Over five intense days, the delegates discussed and debated key issues in the relationship, including climate change, business, regional security and cultural diplomacy. In the opening session, the delegates discussed the science, politics and economics of climate change with experts from the Australian National University and the China-based NGO Climate Bridge. While China is the world’s greatest emitter of greenhouse gasses, Alex Wyatt of Climate Bridge described Chinese measures to reduce emissions that dwarf those being debated in Australia. Citing China’s problems with wasted food, he noted that if global food waste were a country, it would be the third largest greenhouse emitter after China and the United States.

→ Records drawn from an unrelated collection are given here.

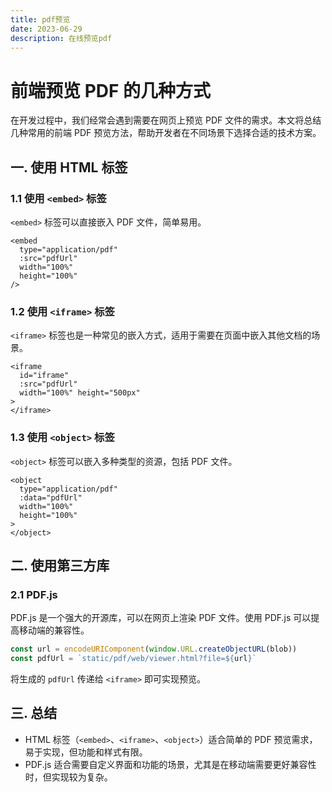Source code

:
```yaml
---
title: pdf预览
date: 2023-06-29
description: 在线预览pdf
---
```

# 前端预览 PDF 的几种方式

在开发过程中，我们经常会遇到需要在网页上预览 PDF 文件的需求。本文将总结几种常用的前端 PDF 预览方法，帮助开发者在不同场景下选择合适的技术方案。

## 一. 使用 HTML 标签

### 1.1 使用 `<embed>` 标签

`<embed>` 标签可以直接嵌入 PDF 文件，简单易用。

```vue
<embed
  type="application/pdf"
  :src="pdfUrl"
  width="100%"
  height="100%"
/>
```

### 1.2 使用 `<iframe>` 标签

`<iframe>` 标签也是一种常见的嵌入方式，适用于需要在页面中嵌入其他文档的场景。

```vue
<iframe
  id="iframe"
  :src="pdfUrl"
  width="100%" height="500px"
>
</iframe>
```

### 1.3 使用 `<object>` 标签

`<object>` 标签可以嵌入多种类型的资源，包括 PDF 文件。

```vue
<object
  type="application/pdf"
  :data="pdfUrl"
  width="100%"
  height="100%"
>
</object>
```

## 二. 使用第三方库

### 2.1 PDF.js

PDF.js 是一个强大的开源库，可以在网页上渲染 PDF 文件。使用 PDF.js 可以提高移动端的兼容性。

```ts
const url = encodeURIComponent(window.URL.createObjectURL(blob))
const pdfUrl = `static/pdf/web/viewer.html?file=${url}`
```

将生成的 `pdfUrl` 传递给 `<iframe>` 即可实现预览。

## 三. 总结

- HTML 标签（`<embed>`、`<iframe>`、`<object>`）适合简单的 PDF 预览需求，易于实现，但功能和样式有限。
- PDF.js 适合需要自定义界面和功能的场景，尤其是在移动端需要更好兼容性时，但实现较为复杂。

A tour of Australian Parliament House was followed by a question and answer session with MPs Andrew Leigh and Josh Frydenberg, who engaged in a spirited discussion with the delegates on the practicalities of Australian governance and managing the Australia-China relationship. The MPs expressed clear partisan differences on matters of domestic policy, but were generally in agreement in their approach to Australia-China relations. At an Old Parliament House dinner hosted by the University of Sydney China Studies Centre, Executive Director Kerry Brown delivered a keynote address on China’s journey to middle income status and its implications for Chinese politics and society, and by extension the world at large.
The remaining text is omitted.